As he stood on the public road taking photos of the front gate and security checkpoint, a guard shouted. The reporter continued snapping photos before jumping into a waiting taxi. The guard blocked the vehicle and ordered the driver to stop, threatening to strip him of his taxi licence.
The correspondent got out and insisted he was within his rights as he was on the main road. The guard grabbed his arm. A second guard ran over, and with a crowd of Foxconn workers watching, they tried dragging him into the factory.
The reporter asked to be let go. When that didn’t happen, he jerked himself free and started walking off. The older guard kicked him in the leg, while the second threatened to hit him again if he moved. A few minutes later, a Foxconn security car came along but the reporter refused to board it. He called the police instead.

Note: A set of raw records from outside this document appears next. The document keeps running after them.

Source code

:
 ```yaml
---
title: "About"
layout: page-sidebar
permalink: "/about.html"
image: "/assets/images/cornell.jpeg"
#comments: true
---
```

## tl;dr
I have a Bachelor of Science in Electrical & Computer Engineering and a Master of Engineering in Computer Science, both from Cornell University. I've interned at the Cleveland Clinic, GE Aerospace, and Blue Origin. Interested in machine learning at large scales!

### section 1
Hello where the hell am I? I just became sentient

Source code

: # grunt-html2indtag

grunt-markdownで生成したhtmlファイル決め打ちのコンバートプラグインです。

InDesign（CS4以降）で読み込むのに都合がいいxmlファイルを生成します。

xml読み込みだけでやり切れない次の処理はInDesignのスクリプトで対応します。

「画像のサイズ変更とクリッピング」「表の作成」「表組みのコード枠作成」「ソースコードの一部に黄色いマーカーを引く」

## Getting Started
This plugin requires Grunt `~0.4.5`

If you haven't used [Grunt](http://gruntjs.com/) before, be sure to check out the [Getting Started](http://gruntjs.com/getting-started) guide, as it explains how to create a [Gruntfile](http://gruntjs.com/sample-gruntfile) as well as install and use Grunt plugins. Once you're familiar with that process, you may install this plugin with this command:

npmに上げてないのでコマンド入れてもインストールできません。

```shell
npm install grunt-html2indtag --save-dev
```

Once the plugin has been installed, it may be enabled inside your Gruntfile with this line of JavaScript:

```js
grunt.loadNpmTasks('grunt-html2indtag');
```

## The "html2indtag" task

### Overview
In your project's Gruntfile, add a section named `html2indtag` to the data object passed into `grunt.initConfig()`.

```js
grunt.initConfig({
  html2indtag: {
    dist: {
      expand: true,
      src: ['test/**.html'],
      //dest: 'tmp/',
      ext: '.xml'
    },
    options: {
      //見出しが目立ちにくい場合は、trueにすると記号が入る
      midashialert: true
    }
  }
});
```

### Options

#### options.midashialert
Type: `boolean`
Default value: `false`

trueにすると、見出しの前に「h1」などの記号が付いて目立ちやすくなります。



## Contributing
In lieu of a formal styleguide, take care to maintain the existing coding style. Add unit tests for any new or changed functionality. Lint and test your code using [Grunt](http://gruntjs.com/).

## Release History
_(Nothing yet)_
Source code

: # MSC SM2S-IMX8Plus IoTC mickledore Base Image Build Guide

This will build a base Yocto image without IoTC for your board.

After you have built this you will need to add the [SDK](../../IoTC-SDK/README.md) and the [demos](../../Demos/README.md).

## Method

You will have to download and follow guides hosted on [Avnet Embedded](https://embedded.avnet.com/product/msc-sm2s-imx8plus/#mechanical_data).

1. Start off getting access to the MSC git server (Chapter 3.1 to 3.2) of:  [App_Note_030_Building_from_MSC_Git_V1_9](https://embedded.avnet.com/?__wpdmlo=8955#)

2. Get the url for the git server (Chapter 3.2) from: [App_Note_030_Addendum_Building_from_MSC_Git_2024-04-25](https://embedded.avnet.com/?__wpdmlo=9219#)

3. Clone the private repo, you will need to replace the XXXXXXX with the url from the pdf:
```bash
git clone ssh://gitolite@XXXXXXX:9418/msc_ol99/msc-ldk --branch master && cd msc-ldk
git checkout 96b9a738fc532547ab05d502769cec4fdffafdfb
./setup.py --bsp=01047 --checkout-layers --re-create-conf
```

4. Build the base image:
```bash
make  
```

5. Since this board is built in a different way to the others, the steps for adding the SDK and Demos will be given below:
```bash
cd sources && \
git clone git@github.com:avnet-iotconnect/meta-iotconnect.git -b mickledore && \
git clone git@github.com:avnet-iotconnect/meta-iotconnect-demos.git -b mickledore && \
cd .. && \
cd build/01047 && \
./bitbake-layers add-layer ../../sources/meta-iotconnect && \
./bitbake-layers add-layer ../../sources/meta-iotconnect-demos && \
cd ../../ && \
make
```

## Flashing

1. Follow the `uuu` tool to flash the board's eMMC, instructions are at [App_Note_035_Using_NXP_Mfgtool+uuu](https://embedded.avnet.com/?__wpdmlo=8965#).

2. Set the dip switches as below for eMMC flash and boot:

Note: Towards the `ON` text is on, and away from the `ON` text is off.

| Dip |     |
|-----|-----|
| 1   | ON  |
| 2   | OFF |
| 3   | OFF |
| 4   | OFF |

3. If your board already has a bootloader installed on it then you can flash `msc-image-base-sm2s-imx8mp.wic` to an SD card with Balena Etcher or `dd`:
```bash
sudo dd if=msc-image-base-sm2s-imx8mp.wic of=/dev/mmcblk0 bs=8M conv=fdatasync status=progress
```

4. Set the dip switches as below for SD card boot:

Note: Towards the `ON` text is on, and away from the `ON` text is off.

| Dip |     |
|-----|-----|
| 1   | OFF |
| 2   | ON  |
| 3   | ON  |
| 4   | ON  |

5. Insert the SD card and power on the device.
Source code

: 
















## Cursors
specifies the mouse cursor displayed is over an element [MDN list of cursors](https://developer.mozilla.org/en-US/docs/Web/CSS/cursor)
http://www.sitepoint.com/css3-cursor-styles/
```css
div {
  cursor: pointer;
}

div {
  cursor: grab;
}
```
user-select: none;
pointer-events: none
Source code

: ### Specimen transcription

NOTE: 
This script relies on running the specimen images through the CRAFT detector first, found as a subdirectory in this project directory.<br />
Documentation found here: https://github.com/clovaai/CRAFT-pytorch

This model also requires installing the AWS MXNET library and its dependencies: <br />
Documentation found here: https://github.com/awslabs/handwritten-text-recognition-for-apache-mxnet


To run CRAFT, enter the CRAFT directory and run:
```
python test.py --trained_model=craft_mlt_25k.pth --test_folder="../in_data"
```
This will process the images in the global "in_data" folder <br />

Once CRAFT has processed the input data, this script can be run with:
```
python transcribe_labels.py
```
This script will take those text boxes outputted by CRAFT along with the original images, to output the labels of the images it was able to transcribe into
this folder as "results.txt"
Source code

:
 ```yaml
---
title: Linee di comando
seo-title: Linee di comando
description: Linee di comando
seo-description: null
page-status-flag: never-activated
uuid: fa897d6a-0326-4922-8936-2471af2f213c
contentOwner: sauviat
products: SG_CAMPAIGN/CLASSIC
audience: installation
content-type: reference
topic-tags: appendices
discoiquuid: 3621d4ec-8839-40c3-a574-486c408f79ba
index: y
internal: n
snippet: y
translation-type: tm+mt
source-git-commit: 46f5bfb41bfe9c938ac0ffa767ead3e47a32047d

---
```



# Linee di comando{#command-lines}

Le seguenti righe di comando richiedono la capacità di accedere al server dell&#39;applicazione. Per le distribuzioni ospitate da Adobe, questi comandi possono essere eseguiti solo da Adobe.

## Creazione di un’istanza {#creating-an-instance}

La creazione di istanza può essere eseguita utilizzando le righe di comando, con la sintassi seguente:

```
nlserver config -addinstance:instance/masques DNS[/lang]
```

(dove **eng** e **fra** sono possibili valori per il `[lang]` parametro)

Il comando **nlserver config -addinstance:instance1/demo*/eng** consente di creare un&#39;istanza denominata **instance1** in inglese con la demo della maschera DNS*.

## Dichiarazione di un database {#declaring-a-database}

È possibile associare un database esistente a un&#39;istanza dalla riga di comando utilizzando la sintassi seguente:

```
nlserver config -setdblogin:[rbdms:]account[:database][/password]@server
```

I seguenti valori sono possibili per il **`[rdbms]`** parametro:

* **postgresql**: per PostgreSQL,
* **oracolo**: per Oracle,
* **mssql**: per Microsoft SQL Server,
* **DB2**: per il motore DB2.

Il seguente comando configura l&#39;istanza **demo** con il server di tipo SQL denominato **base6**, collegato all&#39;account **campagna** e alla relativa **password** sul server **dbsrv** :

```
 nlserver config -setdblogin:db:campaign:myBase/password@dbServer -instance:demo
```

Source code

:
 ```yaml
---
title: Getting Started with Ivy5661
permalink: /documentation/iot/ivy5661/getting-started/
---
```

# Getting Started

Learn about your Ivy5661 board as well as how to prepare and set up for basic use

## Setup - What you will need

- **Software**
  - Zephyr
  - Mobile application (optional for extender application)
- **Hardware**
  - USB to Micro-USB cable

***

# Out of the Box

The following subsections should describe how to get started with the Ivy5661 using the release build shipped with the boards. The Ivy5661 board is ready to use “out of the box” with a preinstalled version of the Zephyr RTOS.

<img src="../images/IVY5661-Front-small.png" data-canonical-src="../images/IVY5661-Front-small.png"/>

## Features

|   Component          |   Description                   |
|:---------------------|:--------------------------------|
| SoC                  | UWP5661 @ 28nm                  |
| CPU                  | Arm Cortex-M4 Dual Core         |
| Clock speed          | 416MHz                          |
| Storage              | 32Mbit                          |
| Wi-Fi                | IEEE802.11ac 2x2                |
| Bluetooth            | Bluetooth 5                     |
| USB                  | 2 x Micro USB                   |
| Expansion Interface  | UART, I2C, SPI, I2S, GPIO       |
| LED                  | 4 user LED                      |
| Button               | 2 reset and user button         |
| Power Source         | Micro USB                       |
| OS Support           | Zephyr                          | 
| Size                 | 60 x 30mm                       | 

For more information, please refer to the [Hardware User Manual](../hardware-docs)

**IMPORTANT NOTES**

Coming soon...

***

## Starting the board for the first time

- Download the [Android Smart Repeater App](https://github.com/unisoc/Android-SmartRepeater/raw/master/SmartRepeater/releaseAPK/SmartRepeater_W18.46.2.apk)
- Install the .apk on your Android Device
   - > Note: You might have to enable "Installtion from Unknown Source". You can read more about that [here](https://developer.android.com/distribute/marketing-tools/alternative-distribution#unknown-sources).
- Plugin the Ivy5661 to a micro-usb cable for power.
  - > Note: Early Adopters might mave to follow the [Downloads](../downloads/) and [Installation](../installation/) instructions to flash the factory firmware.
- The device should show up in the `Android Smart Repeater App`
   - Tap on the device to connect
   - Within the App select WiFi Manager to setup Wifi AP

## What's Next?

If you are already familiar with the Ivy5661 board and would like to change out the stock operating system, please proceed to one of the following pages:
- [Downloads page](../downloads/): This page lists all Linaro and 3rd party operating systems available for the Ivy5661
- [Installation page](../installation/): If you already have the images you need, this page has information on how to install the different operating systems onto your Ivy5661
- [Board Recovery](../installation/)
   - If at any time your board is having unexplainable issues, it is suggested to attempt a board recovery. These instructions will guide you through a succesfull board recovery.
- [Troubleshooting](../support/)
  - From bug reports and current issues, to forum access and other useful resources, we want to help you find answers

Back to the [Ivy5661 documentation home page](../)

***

After the authorities arrived and mediated, the guards apologized and the matter was settled. The reporter left without filing a complaint, though the police gave him the option of doing so.
“You’re free to do what you want,” the policeman explained, “But this is Foxconn and they have a special status here. Please understand.”
Read the entire story at Reuters > (Really, do — it’s very good.)
As Reuters writers James Pomfret and Kelvin Soh note, Apple probably doesn’t have direct control over security practices at these factories. But the fact that a staffer would kick a photographer illustrates what immense pressure Apple’s suppliers are under to keep their jobs.